Task to carry out:
Output the number of lines in the entries below with the string "blog" in them, and nothing further.

Extracted data:

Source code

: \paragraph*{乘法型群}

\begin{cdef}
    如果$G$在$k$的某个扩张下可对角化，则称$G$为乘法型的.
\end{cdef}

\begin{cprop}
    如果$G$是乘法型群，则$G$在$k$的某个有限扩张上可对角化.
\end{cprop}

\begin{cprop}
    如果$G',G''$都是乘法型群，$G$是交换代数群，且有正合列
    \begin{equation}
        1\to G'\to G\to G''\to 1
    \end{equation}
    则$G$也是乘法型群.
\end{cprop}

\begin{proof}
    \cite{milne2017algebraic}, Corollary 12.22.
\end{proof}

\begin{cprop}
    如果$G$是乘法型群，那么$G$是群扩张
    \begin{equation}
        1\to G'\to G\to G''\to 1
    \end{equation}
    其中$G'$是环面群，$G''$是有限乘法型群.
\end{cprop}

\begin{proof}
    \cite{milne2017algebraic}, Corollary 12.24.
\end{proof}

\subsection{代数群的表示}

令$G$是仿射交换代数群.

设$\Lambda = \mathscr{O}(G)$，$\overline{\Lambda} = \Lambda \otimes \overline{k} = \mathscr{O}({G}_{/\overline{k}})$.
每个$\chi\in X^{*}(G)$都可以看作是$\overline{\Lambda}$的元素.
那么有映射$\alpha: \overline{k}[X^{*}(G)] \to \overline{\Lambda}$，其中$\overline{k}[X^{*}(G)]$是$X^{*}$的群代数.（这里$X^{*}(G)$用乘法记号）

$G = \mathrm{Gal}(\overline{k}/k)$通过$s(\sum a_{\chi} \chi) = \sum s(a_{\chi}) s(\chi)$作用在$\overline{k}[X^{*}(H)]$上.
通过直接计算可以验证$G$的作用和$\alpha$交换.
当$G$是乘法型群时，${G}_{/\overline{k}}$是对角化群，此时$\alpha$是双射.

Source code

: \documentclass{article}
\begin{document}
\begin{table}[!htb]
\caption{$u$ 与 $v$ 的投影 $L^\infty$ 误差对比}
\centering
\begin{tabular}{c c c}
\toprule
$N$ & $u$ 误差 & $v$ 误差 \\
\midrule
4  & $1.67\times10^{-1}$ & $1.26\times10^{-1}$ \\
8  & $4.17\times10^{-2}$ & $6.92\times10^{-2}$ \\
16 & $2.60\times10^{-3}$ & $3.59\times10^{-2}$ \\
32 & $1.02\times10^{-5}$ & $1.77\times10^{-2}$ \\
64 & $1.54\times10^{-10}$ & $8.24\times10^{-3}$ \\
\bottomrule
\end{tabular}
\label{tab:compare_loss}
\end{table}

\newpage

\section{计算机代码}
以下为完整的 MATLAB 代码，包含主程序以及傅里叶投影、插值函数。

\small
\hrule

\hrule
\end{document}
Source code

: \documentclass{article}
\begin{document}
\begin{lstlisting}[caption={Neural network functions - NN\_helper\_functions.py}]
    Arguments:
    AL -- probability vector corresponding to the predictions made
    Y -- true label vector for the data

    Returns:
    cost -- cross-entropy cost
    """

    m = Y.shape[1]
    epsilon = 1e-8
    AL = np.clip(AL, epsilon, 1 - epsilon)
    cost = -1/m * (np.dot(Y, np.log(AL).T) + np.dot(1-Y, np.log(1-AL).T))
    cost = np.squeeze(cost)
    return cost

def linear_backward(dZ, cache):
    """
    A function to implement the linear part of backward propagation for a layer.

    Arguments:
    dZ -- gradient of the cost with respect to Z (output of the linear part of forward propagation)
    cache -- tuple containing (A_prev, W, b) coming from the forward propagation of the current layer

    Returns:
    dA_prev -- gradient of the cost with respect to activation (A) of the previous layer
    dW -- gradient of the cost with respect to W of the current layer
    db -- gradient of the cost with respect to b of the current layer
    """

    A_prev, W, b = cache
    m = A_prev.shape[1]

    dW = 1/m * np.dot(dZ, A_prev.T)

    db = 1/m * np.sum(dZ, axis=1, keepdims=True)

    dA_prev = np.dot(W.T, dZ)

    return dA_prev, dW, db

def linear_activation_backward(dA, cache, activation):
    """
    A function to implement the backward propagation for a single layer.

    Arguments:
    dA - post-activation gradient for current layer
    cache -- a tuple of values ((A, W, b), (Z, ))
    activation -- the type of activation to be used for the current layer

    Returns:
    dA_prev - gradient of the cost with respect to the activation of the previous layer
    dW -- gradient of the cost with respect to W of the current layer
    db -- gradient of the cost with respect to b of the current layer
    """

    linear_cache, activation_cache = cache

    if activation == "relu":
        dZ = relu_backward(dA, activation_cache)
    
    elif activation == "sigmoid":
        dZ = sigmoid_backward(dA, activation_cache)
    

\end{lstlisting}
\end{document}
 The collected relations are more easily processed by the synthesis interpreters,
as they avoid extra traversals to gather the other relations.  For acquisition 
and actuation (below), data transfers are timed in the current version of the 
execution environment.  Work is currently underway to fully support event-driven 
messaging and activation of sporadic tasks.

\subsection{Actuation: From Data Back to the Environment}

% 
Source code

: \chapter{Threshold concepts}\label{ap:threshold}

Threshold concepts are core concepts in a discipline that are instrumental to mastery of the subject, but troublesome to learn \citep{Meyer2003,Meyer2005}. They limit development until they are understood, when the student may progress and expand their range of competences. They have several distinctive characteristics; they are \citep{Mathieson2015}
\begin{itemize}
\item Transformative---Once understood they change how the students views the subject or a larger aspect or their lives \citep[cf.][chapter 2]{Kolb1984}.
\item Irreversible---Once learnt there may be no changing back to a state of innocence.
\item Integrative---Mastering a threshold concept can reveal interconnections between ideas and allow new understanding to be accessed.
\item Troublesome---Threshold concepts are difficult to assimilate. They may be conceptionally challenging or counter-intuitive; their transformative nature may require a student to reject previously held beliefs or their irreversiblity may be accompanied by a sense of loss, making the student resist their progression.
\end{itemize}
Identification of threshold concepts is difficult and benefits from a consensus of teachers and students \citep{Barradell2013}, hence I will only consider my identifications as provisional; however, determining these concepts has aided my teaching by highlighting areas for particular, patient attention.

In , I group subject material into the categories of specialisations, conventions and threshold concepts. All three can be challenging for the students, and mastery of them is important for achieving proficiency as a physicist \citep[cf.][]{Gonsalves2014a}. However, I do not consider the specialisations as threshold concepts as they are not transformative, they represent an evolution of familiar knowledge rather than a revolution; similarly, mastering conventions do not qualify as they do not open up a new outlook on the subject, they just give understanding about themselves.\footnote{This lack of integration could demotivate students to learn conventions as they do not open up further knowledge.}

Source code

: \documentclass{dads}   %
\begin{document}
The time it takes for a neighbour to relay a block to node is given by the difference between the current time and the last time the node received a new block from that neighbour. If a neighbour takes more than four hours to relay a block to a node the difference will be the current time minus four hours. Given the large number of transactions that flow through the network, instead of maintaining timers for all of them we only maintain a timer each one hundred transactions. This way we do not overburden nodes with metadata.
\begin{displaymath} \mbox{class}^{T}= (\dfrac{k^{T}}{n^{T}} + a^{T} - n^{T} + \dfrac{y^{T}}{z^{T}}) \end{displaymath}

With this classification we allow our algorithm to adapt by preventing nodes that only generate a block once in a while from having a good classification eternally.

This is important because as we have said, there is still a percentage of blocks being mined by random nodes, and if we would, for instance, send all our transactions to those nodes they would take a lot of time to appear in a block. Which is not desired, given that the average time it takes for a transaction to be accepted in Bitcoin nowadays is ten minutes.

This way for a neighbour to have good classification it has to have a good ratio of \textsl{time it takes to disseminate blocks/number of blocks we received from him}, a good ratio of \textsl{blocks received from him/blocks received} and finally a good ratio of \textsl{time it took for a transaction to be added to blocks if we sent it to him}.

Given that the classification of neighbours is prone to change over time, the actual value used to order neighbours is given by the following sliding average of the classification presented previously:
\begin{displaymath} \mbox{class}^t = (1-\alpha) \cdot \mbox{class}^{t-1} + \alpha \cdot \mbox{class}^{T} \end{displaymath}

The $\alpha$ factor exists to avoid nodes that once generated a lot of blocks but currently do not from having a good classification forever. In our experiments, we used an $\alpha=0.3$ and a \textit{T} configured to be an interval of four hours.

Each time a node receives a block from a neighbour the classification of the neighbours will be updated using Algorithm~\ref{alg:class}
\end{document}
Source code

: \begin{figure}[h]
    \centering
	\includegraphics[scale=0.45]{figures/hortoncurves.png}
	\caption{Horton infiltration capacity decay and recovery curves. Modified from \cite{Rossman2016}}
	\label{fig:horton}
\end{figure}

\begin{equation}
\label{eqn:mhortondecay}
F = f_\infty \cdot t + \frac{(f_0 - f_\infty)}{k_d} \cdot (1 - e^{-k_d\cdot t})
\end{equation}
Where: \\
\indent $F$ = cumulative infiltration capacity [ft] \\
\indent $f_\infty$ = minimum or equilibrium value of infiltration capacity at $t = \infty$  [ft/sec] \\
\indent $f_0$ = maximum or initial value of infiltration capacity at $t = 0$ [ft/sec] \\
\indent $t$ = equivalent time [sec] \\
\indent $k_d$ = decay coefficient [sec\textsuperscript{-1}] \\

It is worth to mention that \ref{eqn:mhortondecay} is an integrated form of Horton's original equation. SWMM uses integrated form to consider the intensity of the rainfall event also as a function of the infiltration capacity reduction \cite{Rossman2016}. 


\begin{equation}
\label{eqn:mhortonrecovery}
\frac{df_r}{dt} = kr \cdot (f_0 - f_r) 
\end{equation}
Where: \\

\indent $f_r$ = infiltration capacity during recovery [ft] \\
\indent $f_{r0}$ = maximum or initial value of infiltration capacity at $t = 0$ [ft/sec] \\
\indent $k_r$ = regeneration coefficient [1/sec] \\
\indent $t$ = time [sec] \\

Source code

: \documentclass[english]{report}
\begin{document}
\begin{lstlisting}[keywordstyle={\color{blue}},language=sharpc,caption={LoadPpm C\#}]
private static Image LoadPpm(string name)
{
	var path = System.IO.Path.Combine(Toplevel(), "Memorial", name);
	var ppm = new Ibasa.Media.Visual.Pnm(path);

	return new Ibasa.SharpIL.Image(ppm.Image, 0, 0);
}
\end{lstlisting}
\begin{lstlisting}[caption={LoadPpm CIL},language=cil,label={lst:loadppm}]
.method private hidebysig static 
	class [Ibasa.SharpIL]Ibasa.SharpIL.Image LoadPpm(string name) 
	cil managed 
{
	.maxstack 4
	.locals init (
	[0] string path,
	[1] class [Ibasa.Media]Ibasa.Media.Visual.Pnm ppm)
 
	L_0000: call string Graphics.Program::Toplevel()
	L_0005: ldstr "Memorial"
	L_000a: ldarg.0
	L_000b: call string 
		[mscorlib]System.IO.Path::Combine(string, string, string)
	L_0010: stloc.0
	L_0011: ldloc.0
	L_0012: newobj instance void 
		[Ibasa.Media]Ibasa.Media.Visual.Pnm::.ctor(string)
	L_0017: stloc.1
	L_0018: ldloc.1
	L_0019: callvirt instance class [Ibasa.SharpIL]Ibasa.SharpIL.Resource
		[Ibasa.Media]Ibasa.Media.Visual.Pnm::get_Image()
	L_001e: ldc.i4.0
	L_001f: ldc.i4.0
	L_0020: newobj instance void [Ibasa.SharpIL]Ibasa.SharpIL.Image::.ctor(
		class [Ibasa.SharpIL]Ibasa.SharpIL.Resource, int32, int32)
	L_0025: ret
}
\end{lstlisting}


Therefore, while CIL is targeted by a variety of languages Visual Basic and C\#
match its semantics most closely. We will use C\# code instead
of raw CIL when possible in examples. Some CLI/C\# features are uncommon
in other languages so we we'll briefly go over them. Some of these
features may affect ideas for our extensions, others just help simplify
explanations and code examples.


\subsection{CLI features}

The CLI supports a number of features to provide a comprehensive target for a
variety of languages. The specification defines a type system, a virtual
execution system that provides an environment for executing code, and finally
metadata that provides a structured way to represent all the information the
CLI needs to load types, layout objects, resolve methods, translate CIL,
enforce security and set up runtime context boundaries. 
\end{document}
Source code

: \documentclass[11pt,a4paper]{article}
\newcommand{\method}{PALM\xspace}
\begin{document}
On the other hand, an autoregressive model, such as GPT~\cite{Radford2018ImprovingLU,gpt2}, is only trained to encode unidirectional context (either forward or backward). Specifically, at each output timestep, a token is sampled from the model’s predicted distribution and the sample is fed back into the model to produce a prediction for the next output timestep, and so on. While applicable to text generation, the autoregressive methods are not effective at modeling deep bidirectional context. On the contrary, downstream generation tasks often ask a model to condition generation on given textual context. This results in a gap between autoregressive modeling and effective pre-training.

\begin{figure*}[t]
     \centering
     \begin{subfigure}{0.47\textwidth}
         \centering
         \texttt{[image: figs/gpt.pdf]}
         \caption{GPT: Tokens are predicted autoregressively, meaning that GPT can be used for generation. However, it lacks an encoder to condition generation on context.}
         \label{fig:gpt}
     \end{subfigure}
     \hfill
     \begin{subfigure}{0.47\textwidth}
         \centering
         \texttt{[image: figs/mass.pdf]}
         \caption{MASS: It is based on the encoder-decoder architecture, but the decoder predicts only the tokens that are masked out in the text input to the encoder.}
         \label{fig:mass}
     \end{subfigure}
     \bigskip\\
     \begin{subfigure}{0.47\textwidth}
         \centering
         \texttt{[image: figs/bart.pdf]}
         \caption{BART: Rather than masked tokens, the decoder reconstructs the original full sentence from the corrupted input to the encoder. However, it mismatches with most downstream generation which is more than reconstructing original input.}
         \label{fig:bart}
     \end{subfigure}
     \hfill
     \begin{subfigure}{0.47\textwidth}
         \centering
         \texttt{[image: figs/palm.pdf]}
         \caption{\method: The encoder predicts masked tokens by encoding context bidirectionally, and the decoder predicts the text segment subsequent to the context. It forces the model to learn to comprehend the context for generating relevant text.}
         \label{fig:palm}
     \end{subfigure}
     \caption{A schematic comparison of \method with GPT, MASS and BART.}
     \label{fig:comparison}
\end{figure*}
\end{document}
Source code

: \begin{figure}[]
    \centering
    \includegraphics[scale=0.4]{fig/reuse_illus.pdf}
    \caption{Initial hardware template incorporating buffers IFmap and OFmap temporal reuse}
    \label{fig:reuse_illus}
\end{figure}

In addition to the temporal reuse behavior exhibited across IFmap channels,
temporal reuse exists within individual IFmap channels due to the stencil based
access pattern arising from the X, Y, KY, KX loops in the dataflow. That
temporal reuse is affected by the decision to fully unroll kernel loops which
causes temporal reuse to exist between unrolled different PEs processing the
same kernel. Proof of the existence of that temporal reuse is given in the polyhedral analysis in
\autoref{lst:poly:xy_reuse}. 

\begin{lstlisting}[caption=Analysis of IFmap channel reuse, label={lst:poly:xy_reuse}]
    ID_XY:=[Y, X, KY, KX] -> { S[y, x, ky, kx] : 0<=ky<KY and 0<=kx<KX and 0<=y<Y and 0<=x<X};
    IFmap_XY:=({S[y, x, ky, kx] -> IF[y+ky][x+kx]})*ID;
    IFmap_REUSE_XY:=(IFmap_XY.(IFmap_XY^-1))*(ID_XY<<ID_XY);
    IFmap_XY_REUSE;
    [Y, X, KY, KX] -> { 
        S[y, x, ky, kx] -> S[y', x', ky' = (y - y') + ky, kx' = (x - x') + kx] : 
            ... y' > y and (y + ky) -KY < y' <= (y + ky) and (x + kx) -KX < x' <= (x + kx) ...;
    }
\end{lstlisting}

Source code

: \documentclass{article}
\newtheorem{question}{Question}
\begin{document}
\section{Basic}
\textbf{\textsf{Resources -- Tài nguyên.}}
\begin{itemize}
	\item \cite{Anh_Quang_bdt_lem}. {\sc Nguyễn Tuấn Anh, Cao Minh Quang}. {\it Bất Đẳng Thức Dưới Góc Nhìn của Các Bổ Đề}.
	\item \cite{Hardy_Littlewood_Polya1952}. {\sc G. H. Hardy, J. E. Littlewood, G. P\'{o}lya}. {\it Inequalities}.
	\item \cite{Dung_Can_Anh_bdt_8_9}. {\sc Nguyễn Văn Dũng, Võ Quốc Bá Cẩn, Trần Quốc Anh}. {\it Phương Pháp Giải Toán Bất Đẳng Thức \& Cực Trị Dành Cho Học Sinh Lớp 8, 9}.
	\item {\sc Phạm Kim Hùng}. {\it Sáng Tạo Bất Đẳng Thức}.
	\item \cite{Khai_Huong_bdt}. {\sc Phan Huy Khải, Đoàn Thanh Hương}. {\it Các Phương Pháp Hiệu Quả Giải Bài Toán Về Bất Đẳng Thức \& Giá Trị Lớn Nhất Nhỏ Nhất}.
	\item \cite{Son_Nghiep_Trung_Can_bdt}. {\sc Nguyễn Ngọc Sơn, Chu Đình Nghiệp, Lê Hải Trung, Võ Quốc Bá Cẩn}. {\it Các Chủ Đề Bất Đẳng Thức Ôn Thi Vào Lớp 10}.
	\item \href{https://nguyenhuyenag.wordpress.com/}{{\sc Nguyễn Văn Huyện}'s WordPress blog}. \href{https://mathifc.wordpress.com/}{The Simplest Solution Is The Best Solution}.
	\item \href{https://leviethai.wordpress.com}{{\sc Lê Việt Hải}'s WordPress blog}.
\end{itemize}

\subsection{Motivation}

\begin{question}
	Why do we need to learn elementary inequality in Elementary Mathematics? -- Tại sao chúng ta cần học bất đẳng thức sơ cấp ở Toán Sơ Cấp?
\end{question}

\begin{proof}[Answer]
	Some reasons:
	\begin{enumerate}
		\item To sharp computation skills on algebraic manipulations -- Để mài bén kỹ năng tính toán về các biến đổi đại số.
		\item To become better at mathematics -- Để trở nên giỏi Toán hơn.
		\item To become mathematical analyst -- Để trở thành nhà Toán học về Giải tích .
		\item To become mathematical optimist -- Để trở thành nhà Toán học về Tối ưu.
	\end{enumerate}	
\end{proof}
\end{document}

Solved problem:
2